Fireworks AI JSON mode
Quick answer
Use the
openai Python SDK with base_url set to Fireworks AI's endpoint and specify the model name starting with accounts/fireworks/models/. Send your prompt in messages and parse JSON tool calls from response.choices[0].message.tool_calls when finish_reason is tool_calls.PREREQUISITES
Python 3.8+Fireworks AI API keypip install openai>=1.0
Setup
Install the openai Python package and set your Fireworks AI API key as an environment variable. Use the Fireworks AI OpenAI-compatible endpoint for API calls.
pip install openai output
Collecting openai Downloading openai-1.x.x-py3-none-any.whl Installing collected packages: openai Successfully installed openai-1.x.x
Step by step
Use the OpenAI SDK with base_url set to Fireworks AI's API endpoint and your API key from environment variables. Call chat.completions.create with the Fireworks AI model and parse the JSON tool calls if present.
import os
from openai import OpenAI
import json
client = OpenAI(
api_key=os.environ["FIREWORKS_API_KEY"],
base_url="https://api.fireworks.ai/inference/v1"
)
messages = [{"role": "user", "content": "Get me the weather forecast in JSON format for New York City."}]

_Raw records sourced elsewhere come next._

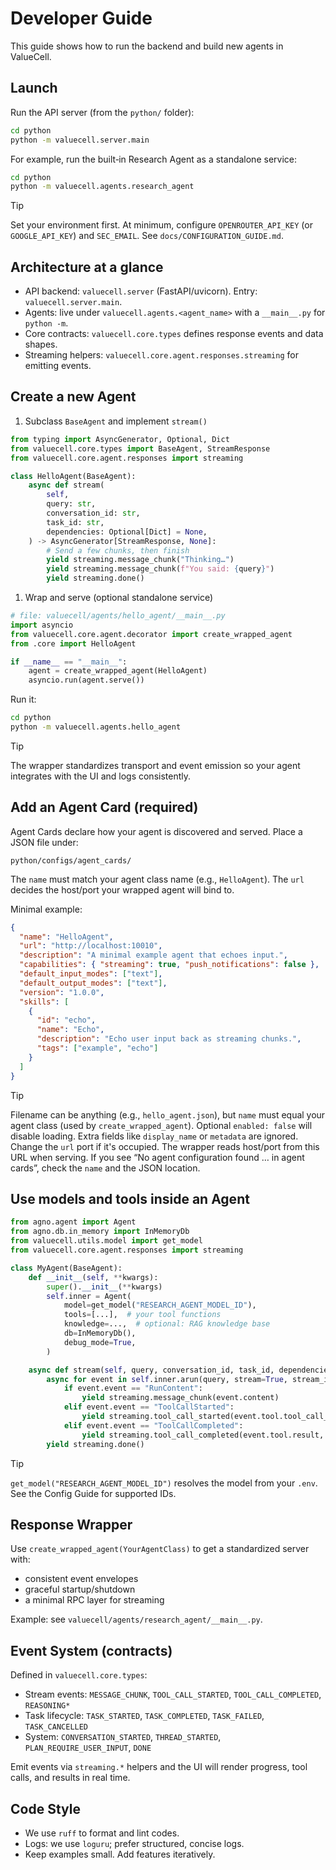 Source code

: # Developer Guide

This guide shows how to run the backend and build new agents in ValueCell.

## Launch

Run the API server (from the `python/` folder):

```bash
cd python
python -m valuecell.server.main
```

For example, run the built‑in Research Agent as a standalone service:

```bash
cd python
python -m valuecell.agents.research_agent
```

> [!TIP]
> Set your environment first. At minimum, configure `OPENROUTER_API_KEY` (or `GOOGLE_API_KEY`) and `SEC_EMAIL`. See `docs/CONFIGURATION_GUIDE.md`.

## Architecture at a glance

- API backend: `valuecell.server` (FastAPI/uvicorn). Entry: `valuecell.server.main`.
- Agents: live under `valuecell.agents.<agent_name>` with a `__main__.py` for `python -m`.
- Core contracts: `valuecell.core.types` defines response events and data shapes.
- Streaming helpers: `valuecell.core.agent.responses.streaming` for emitting events.

## Create a new Agent

1. Subclass `BaseAgent` and implement `stream()`

```python
from typing import AsyncGenerator, Optional, Dict
from valuecell.core.types import BaseAgent, StreamResponse
from valuecell.core.agent.responses import streaming

class HelloAgent(BaseAgent):
	async def stream(
		self,
		query: str,
		conversation_id: str,
		task_id: str,
		dependencies: Optional[Dict] = None,
	) -> AsyncGenerator[StreamResponse, None]:
		# Send a few chunks, then finish
		yield streaming.message_chunk("Thinking…")
		yield streaming.message_chunk(f"You said: {query}")
		yield streaming.done()
```

1. Wrap and serve (optional standalone service)

```python
# file: valuecell/agents/hello_agent/__main__.py
import asyncio
from valuecell.core.agent.decorator import create_wrapped_agent
from .core import HelloAgent

if __name__ == "__main__":
	agent = create_wrapped_agent(HelloAgent)
	asyncio.run(agent.serve())
```

Run it:

```bash
cd python
python -m valuecell.agents.hello_agent
```

> [!TIP]
> The wrapper standardizes transport and event emission so your agent integrates with the UI and logs consistently.

## Add an Agent Card (required)

Agent Cards declare how your agent is discovered and served. Place a JSON file under:

`python/configs/agent_cards/`

The `name` must match your agent class name (e.g., `HelloAgent`). The `url` decides the host/port your wrapped agent will bind to.

Minimal example:

```json
{
  "name": "HelloAgent",
  "url": "http://localhost:10010",
  "description": "A minimal example agent that echoes input.",
  "capabilities": { "streaming": true, "push_notifications": false },
  "default_input_modes": ["text"],
  "default_output_modes": ["text"],
  "version": "1.0.0",
  "skills": [
    {
      "id": "echo",
      "name": "Echo",
      "description": "Echo user input back as streaming chunks.",
      "tags": ["example", "echo"]
    }
  ]
}
```

> [!TIP]
> Filename can be anything (e.g., `hello_agent.json`), but `name` must equal your agent class (used by `create_wrapped_agent`).
> Optional `enabled: false` will disable loading. Extra fields like `display_name` or `metadata` are ignored.
> Change the `url` port if it's occupied. The wrapper reads host/port from this URL when serving.
> If you see “No agent configuration found … in agent cards”, check the `name` and the JSON location.

## Use models and tools inside an Agent

```python
from agno.agent import Agent
from agno.db.in_memory import InMemoryDb
from valuecell.utils.model import get_model
from valuecell.core.agent.responses import streaming

class MyAgent(BaseAgent):
    def __init__(self, **kwargs):
        super().__init__(**kwargs)
        self.inner = Agent(
            model=get_model("RESEARCH_AGENT_MODEL_ID"),
            tools=[...],  # your tool functions
            knowledge=...,  # optional: RAG knowledge base
            db=InMemoryDb(),
            debug_mode=True,
        )

    async def stream(self, query, conversation_id, task_id, dependencies=None):
        async for event in self.inner.arun(query, stream=True, stream_intermediate_steps=True):
            if event.event == "RunContent":
                yield streaming.message_chunk(event.content)
            elif event.event == "ToolCallStarted":
                yield streaming.tool_call_started(event.tool.tool_call_id, event.tool.tool_name)
            elif event.event == "ToolCallCompleted":
                yield streaming.tool_call_completed(event.tool.result, event.tool.tool_call_id, event.tool.tool_name)
        yield streaming.done()
```

> [!TIP]
> `get_model("RESEARCH_AGENT_MODEL_ID")` resolves the model from your `.env`. See the Config Guide for supported IDs.

## Response Wrapper

Use `create_wrapped_agent(YourAgentClass)` to get a standardized server with:

- consistent event envelopes
- graceful startup/shutdown
- a minimal RPC layer for streaming

Example: see `valuecell/agents/research_agent/__main__.py`.

## Event System (contracts)

Defined in `valuecell.core.types`:

- Stream events: `MESSAGE_CHUNK`, `TOOL_CALL_STARTED`, `TOOL_CALL_COMPLETED`, `REASONING*`
- Task lifecycle: `TASK_STARTED`, `TASK_COMPLETED`, `TASK_FAILED`, `TASK_CANCELLED`
- System: `CONVERSATION_STARTED`, `THREAD_STARTED`, `PLAN_REQUIRE_USER_INPUT`, `DONE`

Emit events via `streaming.*` helpers and the UI will render progress, tool calls, and results in real time.

## Code Style

- We use `ruff` to format and lint codes.
- Logs: we use `loguru`; prefer structured, concise logs.
- Keep examples small. Add features iteratively.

response = client.chat.completions.create(
model="accounts/fireworks/models/llama-v3p3-70b-instruct",
messages=messages
)
print("Response text:", response.choices[0].message.content)
if response.choices[0].finish_reason == "tool_calls":
tool_call = response.choices[0].message.tool_calls[0]

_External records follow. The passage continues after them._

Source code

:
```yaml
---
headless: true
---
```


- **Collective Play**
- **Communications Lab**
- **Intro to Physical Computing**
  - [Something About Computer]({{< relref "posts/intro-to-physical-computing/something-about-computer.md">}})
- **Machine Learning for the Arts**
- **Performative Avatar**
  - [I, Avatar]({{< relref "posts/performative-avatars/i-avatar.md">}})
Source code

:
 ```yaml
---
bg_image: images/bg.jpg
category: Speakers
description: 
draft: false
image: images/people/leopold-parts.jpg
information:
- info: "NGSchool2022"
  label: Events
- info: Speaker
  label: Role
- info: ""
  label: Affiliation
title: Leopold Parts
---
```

args = json.loads(tool_call.function.arguments)
print("Tool call function name:", tool_call.function.name)
print("Tool call arguments:", args) output
Response text: Here is the weather forecast for New York City in JSON format.

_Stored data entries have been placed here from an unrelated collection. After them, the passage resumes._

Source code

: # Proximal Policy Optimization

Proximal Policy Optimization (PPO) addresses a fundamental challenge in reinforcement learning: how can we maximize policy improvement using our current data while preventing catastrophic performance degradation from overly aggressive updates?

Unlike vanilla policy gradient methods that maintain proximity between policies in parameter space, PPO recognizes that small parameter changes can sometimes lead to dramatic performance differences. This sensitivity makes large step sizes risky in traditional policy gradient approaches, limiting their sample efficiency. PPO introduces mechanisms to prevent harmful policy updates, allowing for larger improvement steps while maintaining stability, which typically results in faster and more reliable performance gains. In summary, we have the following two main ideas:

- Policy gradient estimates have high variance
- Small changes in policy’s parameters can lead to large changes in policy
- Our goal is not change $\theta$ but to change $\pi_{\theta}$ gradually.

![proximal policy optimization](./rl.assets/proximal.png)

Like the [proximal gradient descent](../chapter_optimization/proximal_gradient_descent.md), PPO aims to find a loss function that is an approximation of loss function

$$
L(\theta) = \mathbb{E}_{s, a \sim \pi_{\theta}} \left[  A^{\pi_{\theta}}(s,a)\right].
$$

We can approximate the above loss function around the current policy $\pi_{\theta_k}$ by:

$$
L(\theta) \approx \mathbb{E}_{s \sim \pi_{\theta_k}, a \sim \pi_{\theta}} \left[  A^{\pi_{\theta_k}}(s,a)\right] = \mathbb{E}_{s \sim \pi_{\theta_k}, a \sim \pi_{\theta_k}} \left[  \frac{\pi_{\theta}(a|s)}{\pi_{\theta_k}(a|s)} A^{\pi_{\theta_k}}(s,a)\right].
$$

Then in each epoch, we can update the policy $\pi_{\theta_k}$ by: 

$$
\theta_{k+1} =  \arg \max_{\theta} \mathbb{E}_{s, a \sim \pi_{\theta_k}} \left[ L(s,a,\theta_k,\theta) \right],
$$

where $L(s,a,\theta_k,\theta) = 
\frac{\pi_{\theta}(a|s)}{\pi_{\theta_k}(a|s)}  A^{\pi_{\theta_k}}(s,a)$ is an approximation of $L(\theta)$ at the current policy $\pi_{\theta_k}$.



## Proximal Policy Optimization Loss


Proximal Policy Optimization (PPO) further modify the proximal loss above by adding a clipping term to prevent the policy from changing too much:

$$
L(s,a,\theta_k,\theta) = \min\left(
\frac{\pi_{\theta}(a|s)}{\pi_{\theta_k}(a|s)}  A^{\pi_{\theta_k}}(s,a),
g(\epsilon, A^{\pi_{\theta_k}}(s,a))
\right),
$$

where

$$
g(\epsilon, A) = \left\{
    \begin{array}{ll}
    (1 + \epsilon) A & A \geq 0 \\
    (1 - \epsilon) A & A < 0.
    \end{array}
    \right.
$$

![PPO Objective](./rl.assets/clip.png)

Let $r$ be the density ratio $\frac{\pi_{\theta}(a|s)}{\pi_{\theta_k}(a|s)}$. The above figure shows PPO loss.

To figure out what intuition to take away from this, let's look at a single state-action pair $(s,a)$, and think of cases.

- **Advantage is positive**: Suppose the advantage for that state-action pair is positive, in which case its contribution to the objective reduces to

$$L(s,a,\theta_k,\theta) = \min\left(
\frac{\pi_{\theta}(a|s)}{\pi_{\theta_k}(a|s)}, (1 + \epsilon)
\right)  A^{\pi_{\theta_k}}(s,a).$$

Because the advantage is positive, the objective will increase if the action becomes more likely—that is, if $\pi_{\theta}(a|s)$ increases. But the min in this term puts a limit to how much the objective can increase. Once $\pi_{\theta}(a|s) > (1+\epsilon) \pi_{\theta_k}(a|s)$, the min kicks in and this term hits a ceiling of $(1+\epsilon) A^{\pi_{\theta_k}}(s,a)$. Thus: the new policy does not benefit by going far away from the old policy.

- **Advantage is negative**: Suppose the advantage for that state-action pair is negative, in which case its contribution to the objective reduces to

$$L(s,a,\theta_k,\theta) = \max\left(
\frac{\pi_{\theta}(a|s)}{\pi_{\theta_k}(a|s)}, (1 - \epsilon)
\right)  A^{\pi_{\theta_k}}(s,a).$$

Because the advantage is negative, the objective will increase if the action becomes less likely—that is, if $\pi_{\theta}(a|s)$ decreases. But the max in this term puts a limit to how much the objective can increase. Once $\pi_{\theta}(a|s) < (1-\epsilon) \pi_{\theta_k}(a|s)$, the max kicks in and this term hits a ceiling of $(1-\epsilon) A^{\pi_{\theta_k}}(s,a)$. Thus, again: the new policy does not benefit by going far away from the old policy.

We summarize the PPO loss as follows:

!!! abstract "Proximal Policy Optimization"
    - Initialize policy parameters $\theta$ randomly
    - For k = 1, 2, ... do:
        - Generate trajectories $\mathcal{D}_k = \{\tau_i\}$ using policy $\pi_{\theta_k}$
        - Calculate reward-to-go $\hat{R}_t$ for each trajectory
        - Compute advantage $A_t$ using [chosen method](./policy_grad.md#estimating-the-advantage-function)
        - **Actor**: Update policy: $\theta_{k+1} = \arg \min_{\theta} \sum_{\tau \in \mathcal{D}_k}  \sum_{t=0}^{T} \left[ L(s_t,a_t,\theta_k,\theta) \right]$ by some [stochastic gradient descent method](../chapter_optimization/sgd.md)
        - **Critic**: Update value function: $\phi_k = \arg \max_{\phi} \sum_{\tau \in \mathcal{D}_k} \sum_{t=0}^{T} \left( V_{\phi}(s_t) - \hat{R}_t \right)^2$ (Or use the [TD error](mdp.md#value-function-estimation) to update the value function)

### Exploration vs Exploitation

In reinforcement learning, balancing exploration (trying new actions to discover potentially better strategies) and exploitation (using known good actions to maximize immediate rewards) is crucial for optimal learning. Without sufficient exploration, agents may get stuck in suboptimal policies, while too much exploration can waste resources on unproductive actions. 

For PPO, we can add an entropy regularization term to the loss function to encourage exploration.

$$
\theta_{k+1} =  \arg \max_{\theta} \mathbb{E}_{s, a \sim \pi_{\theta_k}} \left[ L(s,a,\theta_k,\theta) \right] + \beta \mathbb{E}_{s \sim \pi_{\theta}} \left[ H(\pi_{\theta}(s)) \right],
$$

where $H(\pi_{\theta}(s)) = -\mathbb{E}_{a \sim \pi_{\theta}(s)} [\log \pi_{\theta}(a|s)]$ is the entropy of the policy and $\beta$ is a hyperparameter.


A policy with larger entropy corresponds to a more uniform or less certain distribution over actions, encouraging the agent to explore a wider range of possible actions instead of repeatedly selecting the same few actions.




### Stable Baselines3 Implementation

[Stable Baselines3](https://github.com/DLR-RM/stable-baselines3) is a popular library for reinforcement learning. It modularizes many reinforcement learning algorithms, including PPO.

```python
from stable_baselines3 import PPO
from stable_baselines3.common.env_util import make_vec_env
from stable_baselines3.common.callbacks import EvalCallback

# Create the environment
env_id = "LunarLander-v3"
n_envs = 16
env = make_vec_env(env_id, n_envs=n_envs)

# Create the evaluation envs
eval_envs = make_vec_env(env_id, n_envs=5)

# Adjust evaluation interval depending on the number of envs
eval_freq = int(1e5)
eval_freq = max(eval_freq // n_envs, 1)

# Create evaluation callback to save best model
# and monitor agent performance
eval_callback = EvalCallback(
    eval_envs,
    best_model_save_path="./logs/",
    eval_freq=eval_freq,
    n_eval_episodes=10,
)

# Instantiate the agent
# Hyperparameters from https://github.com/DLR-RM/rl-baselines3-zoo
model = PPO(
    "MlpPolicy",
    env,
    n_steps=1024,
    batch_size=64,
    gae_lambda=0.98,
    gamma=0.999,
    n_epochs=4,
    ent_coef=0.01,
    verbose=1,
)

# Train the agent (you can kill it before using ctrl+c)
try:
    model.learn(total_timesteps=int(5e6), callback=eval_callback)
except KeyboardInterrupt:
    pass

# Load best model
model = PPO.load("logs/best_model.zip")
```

Tool call function name: get_weather
Tool call arguments: {'location': 'New York City'} Common variations
- Use different Fireworks AI models by changing the
modelparameter, e.g.,accounts/fireworks/models/deepseek-r1. - Enable streaming by adding
stream=Truetochat.completions.createand iterating over the response. - Use asynchronous calls with
asyncioandawaitif your environment supports it.
import asyncio
from openai import OpenAI
async def async_chat():
client = OpenAI(
api_key=os.environ["FIREWORKS_API_KEY"],
base_url="https://api.fireworks.ai/inference/v1"
)
messages = [{"role": "user", "content": "Tell me a joke in JSON format."}]
stream = await client.chat.completions.create(
model="accounts/fireworks/models/llama-v3p3-70b-instruct",
messages=messages,
stream=True
)
async for chunk in stream:
delta = chunk.choices[0].delta.content or ""
print(delta, end="", flush=True)
asyncio.run(async_chat()) output
Why did the programmer quit his job? Because he didn't get arrays!
Troubleshooting
- If you get authentication errors, verify your
FIREWORKS_API_KEYenvironment variable is set correctly. - If the model is not found, confirm you are using the correct Fireworks AI model name starting with
accounts/fireworks/models/. - For JSON parsing errors, ensure the tool call arguments are valid JSON strings before loading.
Key Takeaways
- Use the OpenAI SDK with
base_urlset to Fireworks AI's endpoint for JSON mode. - Parse
tool_callsfrom the response to handle JSON function calls. - Specify Fireworks AI models with the full model path starting with
accounts/fireworks/models/. - Streaming and async calls are supported with the same SDK pattern.
- Always set your API key in environment variables to avoid authentication issues.